**Exercise prompt**
The lines to find are those in the entries that hold the word "Delgado"; copy every one of them.

Stored data entries
··········
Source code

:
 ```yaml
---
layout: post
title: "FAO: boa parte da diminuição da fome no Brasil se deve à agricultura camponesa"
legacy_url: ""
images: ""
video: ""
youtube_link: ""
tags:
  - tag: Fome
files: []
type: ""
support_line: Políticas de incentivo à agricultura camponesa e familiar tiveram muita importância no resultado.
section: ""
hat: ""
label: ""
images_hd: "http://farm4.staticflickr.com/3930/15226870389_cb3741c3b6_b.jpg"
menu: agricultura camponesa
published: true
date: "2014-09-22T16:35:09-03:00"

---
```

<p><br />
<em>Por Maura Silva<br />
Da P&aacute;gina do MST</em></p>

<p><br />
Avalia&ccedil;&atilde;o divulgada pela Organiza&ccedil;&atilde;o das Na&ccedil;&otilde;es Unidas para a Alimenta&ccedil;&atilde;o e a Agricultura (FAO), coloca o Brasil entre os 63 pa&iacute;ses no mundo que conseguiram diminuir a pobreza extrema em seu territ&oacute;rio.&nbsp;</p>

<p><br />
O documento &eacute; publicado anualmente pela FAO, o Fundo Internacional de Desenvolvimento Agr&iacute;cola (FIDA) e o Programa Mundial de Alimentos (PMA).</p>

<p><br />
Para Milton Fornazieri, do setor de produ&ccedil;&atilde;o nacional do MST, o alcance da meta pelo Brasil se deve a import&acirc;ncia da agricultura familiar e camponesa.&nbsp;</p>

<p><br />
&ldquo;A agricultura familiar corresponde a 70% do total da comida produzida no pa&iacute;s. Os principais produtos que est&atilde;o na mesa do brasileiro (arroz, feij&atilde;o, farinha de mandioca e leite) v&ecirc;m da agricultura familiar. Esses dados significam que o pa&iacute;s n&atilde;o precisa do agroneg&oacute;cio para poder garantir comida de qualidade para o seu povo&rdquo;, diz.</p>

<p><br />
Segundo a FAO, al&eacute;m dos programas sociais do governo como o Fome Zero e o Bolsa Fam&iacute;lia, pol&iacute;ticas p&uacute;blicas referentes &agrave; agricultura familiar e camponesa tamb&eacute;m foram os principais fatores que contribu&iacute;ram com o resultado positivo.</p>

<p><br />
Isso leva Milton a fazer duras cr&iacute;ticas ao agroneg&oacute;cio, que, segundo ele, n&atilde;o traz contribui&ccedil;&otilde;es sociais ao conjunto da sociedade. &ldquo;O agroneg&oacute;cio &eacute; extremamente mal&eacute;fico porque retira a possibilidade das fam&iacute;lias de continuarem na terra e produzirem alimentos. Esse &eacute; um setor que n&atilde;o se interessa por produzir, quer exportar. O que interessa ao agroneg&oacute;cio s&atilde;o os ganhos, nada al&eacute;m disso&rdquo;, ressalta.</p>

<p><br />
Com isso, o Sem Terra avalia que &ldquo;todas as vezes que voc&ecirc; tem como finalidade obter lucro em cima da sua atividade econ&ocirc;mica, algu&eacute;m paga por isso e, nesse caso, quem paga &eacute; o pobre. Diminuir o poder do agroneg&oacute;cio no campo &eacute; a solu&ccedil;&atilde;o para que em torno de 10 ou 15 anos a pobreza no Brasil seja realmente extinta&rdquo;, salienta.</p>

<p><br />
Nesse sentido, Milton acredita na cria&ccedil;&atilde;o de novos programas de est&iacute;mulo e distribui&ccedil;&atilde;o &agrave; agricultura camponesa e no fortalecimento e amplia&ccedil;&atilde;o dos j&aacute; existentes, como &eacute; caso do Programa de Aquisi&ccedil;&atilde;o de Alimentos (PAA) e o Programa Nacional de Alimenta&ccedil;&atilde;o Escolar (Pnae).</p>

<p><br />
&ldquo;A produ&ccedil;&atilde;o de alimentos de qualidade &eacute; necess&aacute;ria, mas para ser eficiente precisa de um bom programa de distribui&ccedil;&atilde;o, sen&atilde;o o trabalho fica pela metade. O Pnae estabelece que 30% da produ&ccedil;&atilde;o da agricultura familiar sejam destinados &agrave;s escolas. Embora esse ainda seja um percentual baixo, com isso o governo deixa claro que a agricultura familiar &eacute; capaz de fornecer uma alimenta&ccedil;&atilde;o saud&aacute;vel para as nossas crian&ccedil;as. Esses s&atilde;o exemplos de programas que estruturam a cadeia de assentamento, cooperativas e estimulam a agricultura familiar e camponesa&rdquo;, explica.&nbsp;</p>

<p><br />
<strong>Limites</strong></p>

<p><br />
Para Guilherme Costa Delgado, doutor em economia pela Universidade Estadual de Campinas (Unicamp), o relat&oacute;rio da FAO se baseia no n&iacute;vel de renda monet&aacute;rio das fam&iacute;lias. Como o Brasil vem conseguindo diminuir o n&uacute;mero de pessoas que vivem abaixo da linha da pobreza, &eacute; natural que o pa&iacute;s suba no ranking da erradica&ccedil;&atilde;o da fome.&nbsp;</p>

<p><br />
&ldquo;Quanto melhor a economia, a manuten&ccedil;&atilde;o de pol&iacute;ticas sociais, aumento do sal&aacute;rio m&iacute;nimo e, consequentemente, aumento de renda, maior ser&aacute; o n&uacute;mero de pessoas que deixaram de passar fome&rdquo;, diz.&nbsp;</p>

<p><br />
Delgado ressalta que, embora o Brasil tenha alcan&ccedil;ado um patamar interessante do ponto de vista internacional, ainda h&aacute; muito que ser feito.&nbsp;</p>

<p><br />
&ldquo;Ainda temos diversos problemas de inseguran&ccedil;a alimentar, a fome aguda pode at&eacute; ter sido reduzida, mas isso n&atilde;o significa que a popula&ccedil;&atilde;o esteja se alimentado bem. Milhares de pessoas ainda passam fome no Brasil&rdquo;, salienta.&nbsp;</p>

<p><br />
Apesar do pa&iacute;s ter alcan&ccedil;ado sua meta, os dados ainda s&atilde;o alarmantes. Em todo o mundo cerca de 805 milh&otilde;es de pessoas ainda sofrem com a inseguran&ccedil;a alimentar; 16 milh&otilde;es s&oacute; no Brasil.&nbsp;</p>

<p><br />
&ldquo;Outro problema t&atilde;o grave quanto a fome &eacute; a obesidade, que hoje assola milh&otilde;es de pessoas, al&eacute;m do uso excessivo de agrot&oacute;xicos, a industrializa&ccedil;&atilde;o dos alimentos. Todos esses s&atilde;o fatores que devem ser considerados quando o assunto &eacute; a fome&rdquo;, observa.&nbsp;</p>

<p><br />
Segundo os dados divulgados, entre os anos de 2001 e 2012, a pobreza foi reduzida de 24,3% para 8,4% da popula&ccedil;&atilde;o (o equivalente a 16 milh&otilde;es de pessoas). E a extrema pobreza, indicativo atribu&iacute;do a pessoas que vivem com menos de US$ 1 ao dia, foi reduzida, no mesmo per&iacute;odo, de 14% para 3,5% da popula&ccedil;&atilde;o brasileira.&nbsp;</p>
··········
**Exercise answer**
Para Guilherme Costa Delgado, doutor em economia pela Universidade Estadual de Campinas (Unicamp), o relat&oacute;rio da FAO se baseia no n&iacute;vel de renda monet&aacute;rio das fam&iacute;lias. Como o Brasil vem conseguindo diminuir o n&uacute;mero de pessoas que vivem abaixo da linha da pobreza, &eacute; natural que o pa&iacute;s suba no ranking da erradica&ccedil;&atilde;o da fome.&nbsp;</p>
Delgado ressalta que, embora o Brasil tenha alcan&ccedil;ado um patamar interessante do ponto de vista internacional, ainda h&aacute; muito que ser feito.&nbsp;</p>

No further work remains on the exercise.